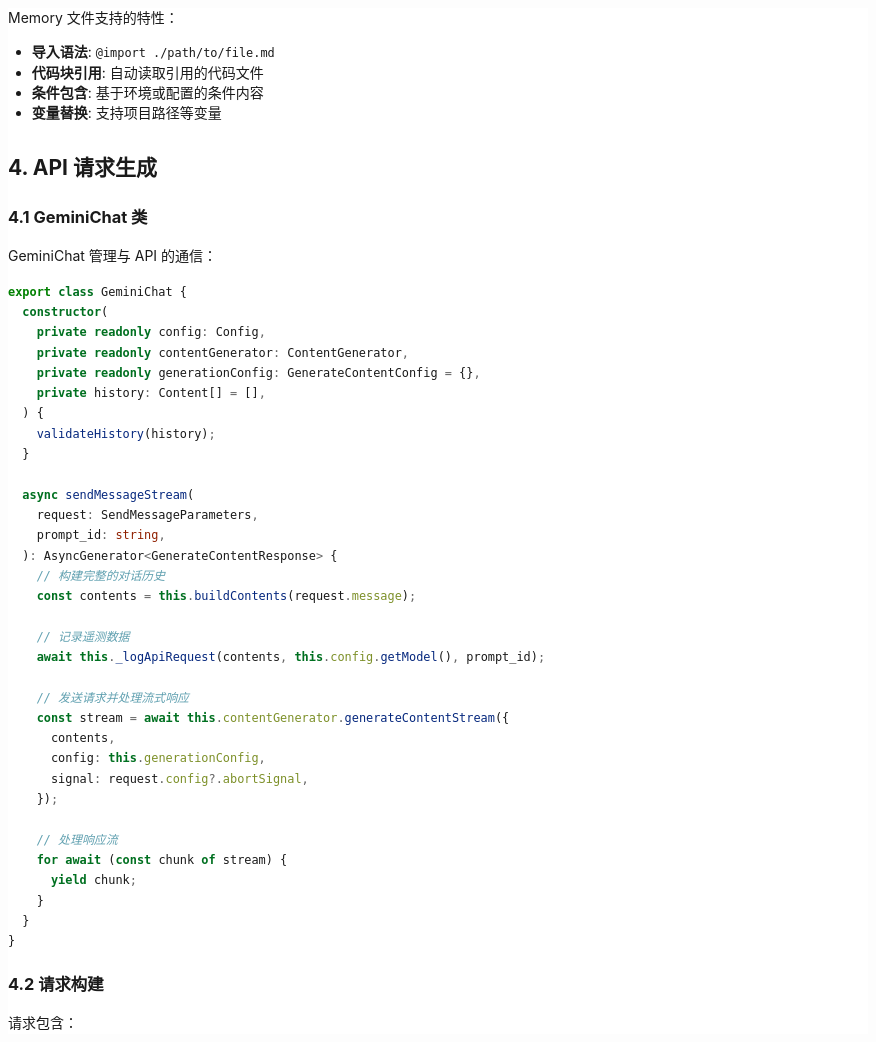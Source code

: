 Memory 文件支持的特性：
- **导入语法**: `@import ./path/to/file.md`
- **代码块引用**: 自动读取引用的代码文件
- **条件包含**: 基于环境或配置的条件内容
- **变量替换**: 支持项目路径等变量

## 4. API 请求生成

### 4.1 GeminiChat 类

GeminiChat 管理与 API 的通信：

```typescript
export class GeminiChat {
  constructor(
    private readonly config: Config,
    private readonly contentGenerator: ContentGenerator,
    private readonly generationConfig: GenerateContentConfig = {},
    private history: Content[] = [],
  ) {
    validateHistory(history);
  }
  
  async sendMessageStream(
    request: SendMessageParameters,
    prompt_id: string,
  ): AsyncGenerator<GenerateContentResponse> {
    // 构建完整的对话历史
    const contents = this.buildContents(request.message);
    
    // 记录遥测数据
    await this._logApiRequest(contents, this.config.getModel(), prompt_id);
    
    // 发送请求并处理流式响应
    const stream = await this.contentGenerator.generateContentStream({
      contents,
      config: this.generationConfig,
      signal: request.config?.abortSignal,
    });
    
    // 处理响应流
    for await (const chunk of stream) {
      yield chunk;
    }
  }
}
```

### 4.2 请求构建

请求包含：
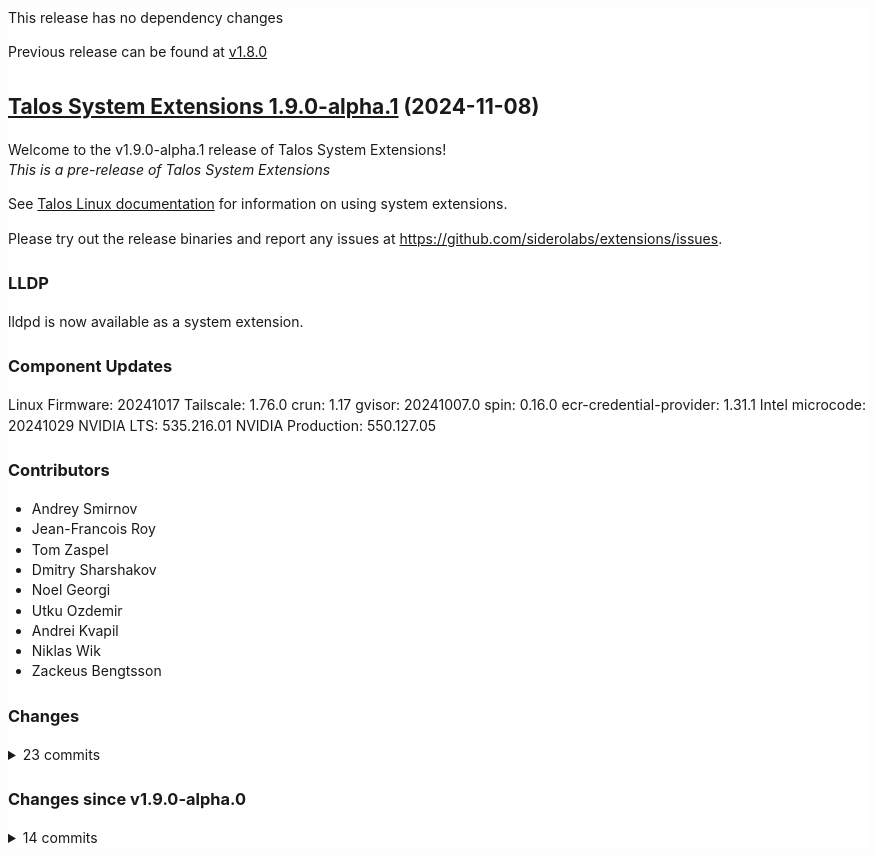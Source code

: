 This release has no dependency changes

Previous release can be found at [v1.8.0](https://github.com/siderolabs/extensions/releases/tag/v1.8.0)

## [Talos System Extensions 1.9.0-alpha.1](https://github.com/siderolabs/extensions/releases/tag/v1.9.0-alpha.1) (2024-11-08)

Welcome to the v1.9.0-alpha.1 release of Talos System Extensions!  
*This is a pre-release of Talos System Extensions*

See [Talos Linux documentation](https://www.talos.dev/v1.9/talos-guides/configuration/system-extensions/) for information on using system extensions.

Please try out the release binaries and report any issues at
https://github.com/siderolabs/extensions/issues.

### LLDP

lldpd is now available as a system extension.


### Component Updates

Linux Firmware: 20241017
Tailscale: 1.76.0
crun: 1.17
gvisor: 20241007.0
spin: 0.16.0
ecr-credential-provider: 1.31.1
Intel microcode: 20241029
NVIDIA LTS: 535.216.01
NVIDIA Production: 550.127.05


### Contributors

* Andrey Smirnov
* Jean-Francois Roy
* Tom Zaspel
* Dmitry Sharshakov
* Noel Georgi
* Utku Ozdemir
* Andrei Kvapil
* Niklas Wik
* Zackeus Bengtsson

### Changes
<details><summary>23 commits</summary></details>

### Changes since v1.9.0-alpha.0
<details><summary>14 commits</summary></details>
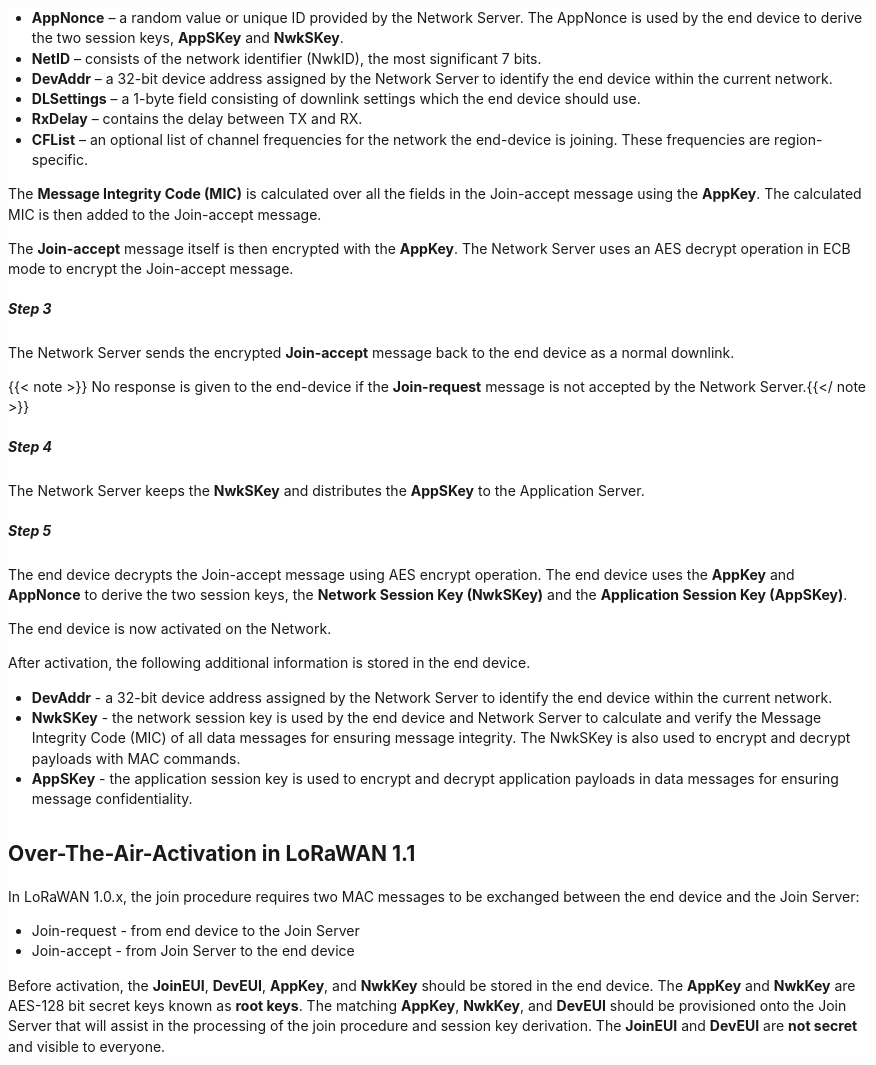 * **AppNonce** – a random value or unique ID provided by the Network Server. The AppNonce is used by the end device to derive the two session keys, **AppSKey** and **NwkSKey**.
* **NetID** – consists of the network identifier (NwkID), the most significant 7 bits.
* **DevAddr** – a 32-bit device address assigned by the Network Server to identify the end device within the current network.
* **DLSettings** – a 1-byte field consisting of downlink settings which the end device should use.
* **RxDelay** – contains the delay between TX and RX.
* **CFList** – an optional list of channel frequencies for the network the end-device is joining. These frequencies are region-specific.

The **Message Integrity Code (MIC)** is calculated over all the fields in the Join-accept message using the **AppKey**. The calculated MIC is then added to the Join-accept message.

The **Join-accept** message itself is then encrypted with the **AppKey**. The Network Server uses an AES decrypt operation in ECB mode to encrypt the Join-accept message.

##### Step 3

The Network Server sends the encrypted **Join-accept** message back to the end device as a normal downlink.

{{< note >}} No response is given to the end-device if the **Join-request** message is not accepted by the Network Server.{{</ note >}}

##### Step 4
The Network Server keeps the **NwkSKey** and distributes the **AppSKey** to the Application Server.

##### Step 5

The end device decrypts the Join-accept message using AES encrypt operation. The end device uses the **AppKey** and  **AppNonce** to derive the two session keys, the **Network Session Key (NwkSKey)** and the **Application Session Key (AppSKey)**.

The end device is now activated on the Network.

After activation, the following additional information is stored in the end device.

* **DevAddr** - a 32-bit device address assigned by the Network Server to identify the end device within the current network. 
* **NwkSKey** - the network session key is used by the end device and Network Server to calculate and verify the Message Integrity Code (MIC) of all data messages for ensuring message integrity. The NwkSKey is also used to encrypt and decrypt payloads with MAC commands.
* **AppSKey** - the application session key is used to encrypt and decrypt application payloads in data messages for ensuring message confidentiality.

## Over-The-Air-Activation in LoRaWAN 1.1

In LoRaWAN 1.0.x, the join procedure requires two MAC messages to be exchanged between the end device and the Join Server:

* Join-request - from end device to the Join Server
* Join-accept - from Join Server to the end device

Before activation, the **JoinEUI**, **DevEUI**, **AppKey**, and **NwkKey** should be stored in the end device. The **AppKey** and **NwkKey** are AES-128 bit secret keys known as **root keys**. The matching **AppKey**, **NwkKey**, and **DevEUI** should be provisioned onto the Join Server that will assist in the processing of the join procedure and session key derivation. The **JoinEUI** and **DevEUI** are **not secret** and visible to everyone.
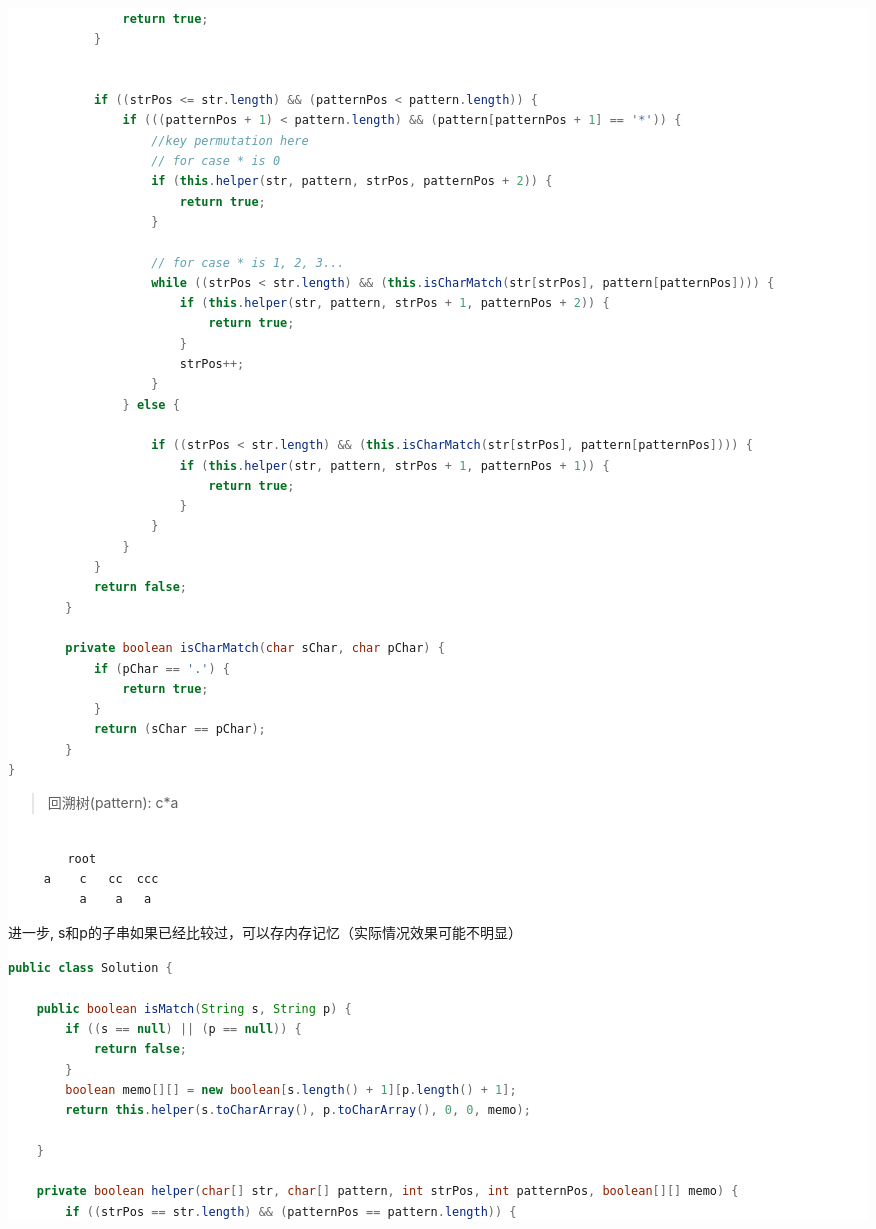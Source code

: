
 ```java
                return true;
            }
    
    
            if ((strPos <= str.length) && (patternPos < pattern.length)) {
                if (((patternPos + 1) < pattern.length) && (pattern[patternPos + 1] == '*')) {
                    //key permutation here
                    // for case * is 0
                    if (this.helper(str, pattern, strPos, patternPos + 2)) {
                        return true;
                    }
    
                    // for case * is 1, 2, 3...
                    while ((strPos < str.length) && (this.isCharMatch(str[strPos], pattern[patternPos]))) {
                        if (this.helper(str, pattern, strPos + 1, patternPos + 2)) {
                            return true;
                        }
                        strPos++;
                    }
                } else {
    
                    if ((strPos < str.length) && (this.isCharMatch(str[strPos], pattern[patternPos]))) {
                        if (this.helper(str, pattern, strPos + 1, patternPos + 1)) {
                            return true;
                        }
                    }
                }
            }
            return false;
        }
    
        private boolean isCharMatch(char sChar, char pChar) {
            if (pChar == '.') {
                return true;
            }
            return (sChar == pChar);
        }    
}
```
>回溯树(pattern): c*a
<pre><code>
　　　　　root
     a    c   cc  ccc
          a    a   a 
</code></pre>

进一步, s和p的子串如果已经比较过，可以存内存记忆（实际情况效果可能不明显）
```java
public class Solution {

    public boolean isMatch(String s, String p) {
        if ((s == null) || (p == null)) {
            return false;
        }
        boolean memo[][] = new boolean[s.length() + 1][p.length() + 1];
        return this.helper(s.toCharArray(), p.toCharArray(), 0, 0, memo);

    }

    private boolean helper(char[] str, char[] pattern, int strPos, int patternPos, boolean[][] memo) {
        if ((strPos == str.length) && (patternPos == pattern.length)) {
```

Exercise goal: Repeat exactly and only the lines from the start of the data above through the line that holds "Please try out", inclusive. Pictures do not belong in the copy.

Result for this exercise:
Source code

: Memory 文件支持的特性：
- **导入语法**: `@import ./path/to/file.md`
- **代码块引用**: 自动读取引用的代码文件
- **条件包含**: 基于环境或配置的条件内容
- **变量替换**: 支持项目路径等变量

## 4. API 请求生成

### 4.1 GeminiChat 类

GeminiChat 管理与 API 的通信：

```typescript
export class GeminiChat {
  constructor(
    private readonly config: Config,
    private readonly contentGenerator: ContentGenerator,
    private readonly generationConfig: GenerateContentConfig = {},
    private history: Content[] = [],
  ) {
    validateHistory(history);
  }
  
  async sendMessageStream(
    request: SendMessageParameters,
    prompt_id: string,
  ): AsyncGenerator<GenerateContentResponse> {
    // 构建完整的对话历史
    const contents = this.buildContents(request.message);
    
    // 记录遥测数据
    await this._logApiRequest(contents, this.config.getModel(), prompt_id);
    
    // 发送请求并处理流式响应
    const stream = await this.contentGenerator.generateContentStream({
      contents,
      config: this.generationConfig,
      signal: request.config?.abortSignal,
    });
    
    // 处理响应流
    for await (const chunk of stream) {
      yield chunk;
    }
  }
}
```

### 4.2 请求构建

请求包含：
Source code

: This release has no dependency changes

Previous release can be found at [v1.8.0](https://github.com/siderolabs/extensions/releases/tag/v1.8.0)

## [Talos System Extensions 1.9.0-alpha.1](https://github.com/siderolabs/extensions/releases/tag/v1.9.0-alpha.1) (2024-11-08)

Welcome to the v1.9.0-alpha.1 release of Talos System Extensions!  
*This is a pre-release of Talos System Extensions*

See [Talos Linux documentation](https://www.talos.dev/v1.9/talos-guides/configuration/system-extensions/) for information on using system extensions.

Please try out the release binaries and report any issues at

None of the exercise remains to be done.